# Time to get a home machine...



## DavidS (Apr 8, 2010)

As you may have read, I work at a coffee shop, so I'm fairly fluent with our commercial machine (Faema E98 president) and like to think I get fairly good results







.

I've been considering getting my own machine for a while, whats held me back has been mainly space. (as well as me wandering how I'm going to adjust from a HX to a single boiler) But that problem is now overcome, and with my birthday next month, it seems like a great time to get meself a prezzie









I'm leaning towards the rancilio silvia. What I'm wondering is, where would be the best place to purchase one? Does it come with a decent (not a tacky wheel of plastic) tamper (if not, where can I get a good one, with the correct diameter etc.)

Also, what are the steam wands on these like? Are they any where near a commercial machine, or do the require a little more playing around to get a good amount of spin?

Thanks


----------



## DonRJ (Apr 3, 2010)

The Silvia is a well respected single boiler machine, there are owners here who can give you a hands on report, it will come with a useless plastic tamper as standard unless the dealer adds one in. I am aware of three UK suppliers, see links below. They will be able to sort out a decent tamper and a probably bottomless portafilter if that is of interest. You may also come across Italian based sites advertising at lower prices BUT you may not have UK warranty, nor UK based support.

http://www.myespresso.co.uk/product.php/40/rancilio-silvia-semi-automatic-espresso-machine-new-2009-model

http://www.hasbean.co.uk/products/Rancilio-Silvia-Espresso-Machine-%28New-Model%29.html

http://www.shopdrury.com/prodtype.asp?strParents=105&CAT_ID=107&numRecordPosition=1

Don


----------



## RisingPower (Dec 27, 2009)

Hang on a minute, if you're used to a commercial machine, why not get a used commercial 1/2 group? I'm sure you'd find it a lot more what you're used to than a silvia and I think you'll find most home machines a big disappointment.

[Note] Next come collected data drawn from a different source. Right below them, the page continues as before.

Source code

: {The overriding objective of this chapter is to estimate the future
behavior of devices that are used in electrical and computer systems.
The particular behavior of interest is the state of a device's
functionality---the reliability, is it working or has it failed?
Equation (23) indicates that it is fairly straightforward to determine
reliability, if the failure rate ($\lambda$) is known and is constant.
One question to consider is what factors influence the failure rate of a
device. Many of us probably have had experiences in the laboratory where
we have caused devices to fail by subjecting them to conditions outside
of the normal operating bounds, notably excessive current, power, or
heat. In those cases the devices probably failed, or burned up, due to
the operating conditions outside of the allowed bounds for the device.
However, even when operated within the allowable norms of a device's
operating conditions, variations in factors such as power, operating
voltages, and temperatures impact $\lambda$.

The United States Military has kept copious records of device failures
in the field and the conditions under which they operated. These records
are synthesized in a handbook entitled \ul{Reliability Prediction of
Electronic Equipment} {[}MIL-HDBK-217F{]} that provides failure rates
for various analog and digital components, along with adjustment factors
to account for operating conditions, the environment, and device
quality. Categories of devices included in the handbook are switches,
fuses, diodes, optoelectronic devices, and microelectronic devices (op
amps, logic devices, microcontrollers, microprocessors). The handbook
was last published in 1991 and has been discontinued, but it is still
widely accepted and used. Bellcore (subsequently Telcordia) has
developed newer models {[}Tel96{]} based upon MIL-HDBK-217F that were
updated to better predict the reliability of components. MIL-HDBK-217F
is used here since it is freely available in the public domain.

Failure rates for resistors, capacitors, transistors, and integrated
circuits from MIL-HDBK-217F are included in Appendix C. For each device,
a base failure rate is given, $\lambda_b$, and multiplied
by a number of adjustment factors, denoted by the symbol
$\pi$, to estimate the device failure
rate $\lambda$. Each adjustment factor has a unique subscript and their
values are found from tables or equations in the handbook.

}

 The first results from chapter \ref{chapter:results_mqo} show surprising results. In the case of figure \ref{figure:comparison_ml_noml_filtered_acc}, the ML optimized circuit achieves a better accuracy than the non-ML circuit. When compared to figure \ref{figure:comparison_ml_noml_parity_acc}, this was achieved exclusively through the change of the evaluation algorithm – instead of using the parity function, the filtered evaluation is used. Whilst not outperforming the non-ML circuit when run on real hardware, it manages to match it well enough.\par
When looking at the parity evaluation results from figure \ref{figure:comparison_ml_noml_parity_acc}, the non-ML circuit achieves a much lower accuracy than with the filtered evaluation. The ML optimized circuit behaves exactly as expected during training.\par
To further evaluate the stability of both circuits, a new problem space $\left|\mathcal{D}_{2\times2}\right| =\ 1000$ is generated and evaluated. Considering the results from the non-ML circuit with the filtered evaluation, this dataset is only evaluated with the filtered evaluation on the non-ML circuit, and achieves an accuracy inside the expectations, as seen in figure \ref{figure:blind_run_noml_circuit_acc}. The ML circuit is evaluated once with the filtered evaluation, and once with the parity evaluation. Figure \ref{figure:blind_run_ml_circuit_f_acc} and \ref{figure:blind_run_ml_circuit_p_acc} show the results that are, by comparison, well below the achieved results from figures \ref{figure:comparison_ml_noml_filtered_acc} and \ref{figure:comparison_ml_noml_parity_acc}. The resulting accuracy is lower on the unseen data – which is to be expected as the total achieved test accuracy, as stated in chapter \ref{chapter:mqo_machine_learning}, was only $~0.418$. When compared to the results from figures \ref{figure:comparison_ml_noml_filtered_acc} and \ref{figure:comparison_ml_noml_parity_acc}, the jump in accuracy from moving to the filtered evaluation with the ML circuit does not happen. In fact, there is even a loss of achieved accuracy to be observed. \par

Why not get yourself a used HX if not?


----------



## DavidS (Apr 8, 2010)

A 2 group machine would be absolute overkill. I'll only use it once or twice a day so 1 group will be fine. I'd love to get a HX, but unless I can get one for the £400ish of the silvia, I don't really think its worth the investment...


----------



## DonRJ (Apr 3, 2010)

I would tend to agree with rising power, I am moving to an HX machine and would imagine that a move in the opposie direction for someone like yourself could be problematic. That is not to say that you cannot produce very good espresso with a machine like the Silvia, it would not be so popular if you couldn`t.

Don


----------



## sandykt (Dec 3, 2009)

I purchased my Rancilio Silvia from Myesspresso.co.uk. The service was very good. I would recommend them.

As an owner of a Rancilio Siliva I would say its a great machine and I'm certainly pleased with my purchase.


----------



## BanishInstant (Oct 12, 2009)

A purchase is always a compromise, and it is a personal choice:


Price

Functionality

Appearance

Ease of use


Why not see if you can get to a store which allows you to see the machines in action? The cost of the trip may be worth you making the best decision.

There will always be better and more expensive machines. What is more expensive though is if you buy a machine you are unhappy with and want to replace.


----------



## RisingPower (Dec 27, 2009)

DavidS said:


> A 2 group machine would be absolute overkill. I'll only use it once or twice a day so 1 group will be fine. I'd love to get a HX, but unless I can get one for the £400ish of the silvia, I don't really think its worth the investment...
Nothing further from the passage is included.